Thepeopleversuswork · 07/06/2026 20:26

Some people can’t read cues and you have to be blunt. I have long since got over my fastidiousness about this but it does piss me off that I have to.

My DP has an old friend who comes to stay a couple of times a year and she will invariably consume all of my Sunday chatting shit while I try to get on with the stuff I need to get done before work. I like her but I would like her a lot more if she knew when to fuck off.

By the time she finally leaves I have usually asked her to go three or four times. The older I get the more it annoys me when people are so disrespectful of other people’s time.
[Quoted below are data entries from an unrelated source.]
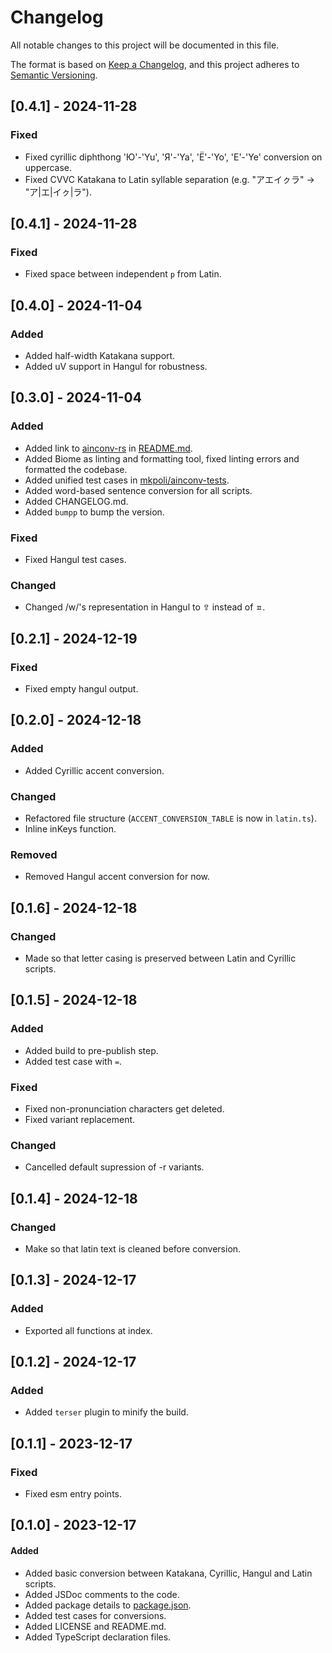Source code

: # Changelog

All notable changes to this project will be documented in this file.

The format is based on [Keep a Changelog](https://keepachangelog.com/en/1.1.0/),
and this project adheres to [Semantic Versioning](https://semver.org/spec/v2.0.0.html).

## [0.4.1] - 2024-11-28

### Fixed

- Fixed cyrillic diphthong 'Ю'-'Yu', 'Я'-'Ya', 'Ё'-'Yo', 'Е'-'Ye' conversion on uppercase.
- Fixed CVVC Katakana to Latin syllable separation (e.g. "アエイㇰラ" -> "ア|エ|イㇰ|ラ").

## [0.4.1] - 2024-11-28

### Fixed

- Fixed space between independent `p` from Latin.

## [0.4.0] - 2024-11-04

### Added

- Added half-width Katakana support.
- Added uV support in Hangul for robustness.

## [0.3.0] - 2024-11-04

### Added

- Added link to [ainconv-rs](https://github.com/mkpoli/ainconv-rs) in [README.md](README.md).
- Added Biome as linting and formatting tool, fixed linting errors and formatted the codebase.
- Added unified test cases in [mkpoli/ainconv-tests](https://github.com/mkpoli/ainconv-tests).
- Added word-based sentence conversion for all scripts.
- Added CHANGELOG.md.
- Added `bumpp` to bump the version.

### Fixed

- Fixed Hangul test cases.

### Changed

- Changed /w/'s representation in Hangul to `ㅱ` instead of `ㅍ`.

## [0.2.1] - 2024-12-19

### Fixed

- Fixed empty hangul output.

## [0.2.0] - 2024-12-18

### Added

- Added Cyrillic accent conversion.

### Changed

- Refactored file structure (`ACCENT_CONVERSION_TABLE` is now in `latin.ts`).
- Inline inKeys function.

### Removed

- Removed Hangul accent conversion for now.

## [0.1.6] - 2024-12-18

### Changed

- Made so that letter casing is preserved between Latin and Cyrillic scripts.

## [0.1.5] - 2024-12-18

### Added

- Added build to pre-publish step.
- Added test case with `=`.

### Fixed

- Fixed non-pronunciation characters get deleted.
- Fixed variant replacement.

### Changed

- Cancelled default supression of -r variants.

## [0.1.4] - 2024-12-18

### Changed

- Make so that latin text is cleaned before conversion.

## [0.1.3] - 2024-12-17

### Added

- Exported all functions at index.

## [0.1.2] - 2024-12-17

### Added

- Added `terser` plugin to minify the build.

## [0.1.1] - 2023-12-17

### Fixed

- Fixed esm entry points.

## [0.1.0] - 2023-12-17

#### Added

- Added basic conversion between Katakana, Cyrillic, Hangul and Latin scripts.
- Added JSDoc comments to the code.
- Added package details to [package.json](package.json).
- Added test cases for conversions.
- Added LICENSE and README.md.
- Added TypeScript declaration files.
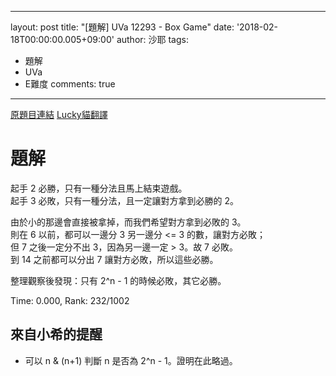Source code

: 
---
layout: post
title: "[題解] UVa 12293 - Box Game"
date: '2018-02-18T00:00:00.005+09:00'
author: 沙耶
tags:
- 題解
- UVa
- E難度
comments: true
---

[原題目連結](https://uva.onlinejudge.org/index.php?option=com_onlinejudge&Itemid=8&category=24&page=show_problem&problem=3714)
[Lucky貓翻譯](http://luckycat.kshs.kh.edu.tw/homework/q12293.htm)

# 題解

起手 2 必勝，只有一種分法且馬上結束遊戲。  
起手 3 必敗，只有一種分法，且一定讓對方拿到必勝的 2。

由於小的那邊會直接被拿掉，而我們希望對方拿到必敗的 3。  
則在 6 以前，都可以一邊分 3 另一邊分 <= 3 的數，讓對方必敗；  
但 7 之後一定分不出 3，因為另一邊一定 > 3。故 7 必敗。  
到 14 之前都可以分出 7 讓對方必敗，所以這些必勝。

整理觀察後發現：只有 2^n - 1 的時候必敗，其它必勝。

Time: 0.000, Rank: 232/1002

## 來自小希的提醒

- 可以 n & (n+1) 判斷 n 是否為 2^n - 1。證明在此略過。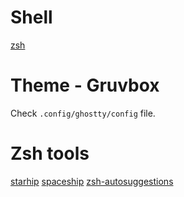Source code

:# Shell
[zsh](https://github.com/zsh-users/zsh)

# Theme - Gruvbox
Check `.config/ghostty/config` file.

# Zsh tools
[starhip](https://github.com/starship/starship)
[spaceship](https://github.com/spaceship-prompt/spaceship-prompt)
[zsh-autosuggestions](https://github.com/zsh-users/zsh-autosuggestions)
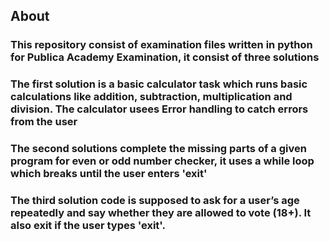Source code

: ## About

### This repository consist of examination files written in python for Publica Academy Examination, it consist of three solutions 

### The first solution is a basic calculator task which runs basic calculations like addition, subtraction, multiplication and division. The calculator usees Error handling to catch errors from the user

### The second solutions complete the missing parts of a given program for even or odd number checker, it uses a while loop which breaks until the user enters 'exit'

### The third solution code is supposed to ask for a user’s age repeatedly and say whether they are allowed to vote (18+). It also exit if the user types 'exit'.

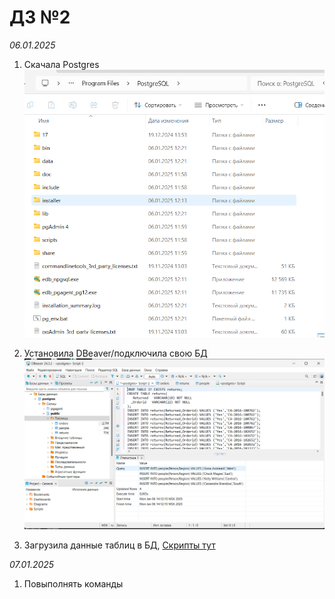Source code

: # ДЗ №2
*06.01.2025*
1. Скачала Postgres
![img](https://github.com/Olysechka02/Data-Learn/blob/main/DE-101/Module2/%D0%92%D0%BB%D0%BE%D0%B6%D0%B5%D0%BD%D0%B8%D1%8F/%D0%91%D0%94.png)

2. Установила DBeaver/подключила свою БД
![img](https://github.com/Olysechka02/Data-Learn/blob/main/DE-101/Module2/%D0%92%D0%BB%D0%BE%D0%B6%D0%B5%D0%BD%D0%B8%D1%8F/%D0%BA%D0%BB%D0%B8%D0%B5%D0%BD%D1%82%20%D0%91%D0%94.png)

3. Загрузила данные таблиц в БД, [Скрипты тут](https://github.com/Olysechka02/Data-Learn/tree/main/DE-101/Module2/%D0%A1%D0%BA%D1%80%D0%B8%D0%BF%D1%82%D1%8B%20%D0%B4%D0%BB%D1%8F%20%D0%B7%D0%B0%D0%B3%D1%80%D1%83%D0%B7%D0%BA%D0%B8%20%D0%B4%D0%B0%D0%BD%D0%BD%D1%8B%D1%85%20%D0%B2%20%D0%91%D0%94)

*07.01.2025*
1. Повыполнять команды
BillieWiper · 07/06/2026 20:30

You're not wrong but those two examples are nothing compared to some I've experienced. I had one friend who was undiagnosed ND and he would literally sleep at your house for days until you actually practically physically got him out then parted ways outside. He'd then sometimes try and come back later?!

I've had people where I cooked them Xmas dinner and they stayed two weeks over festive period and they never once said thank you and I could not get them to leave easily!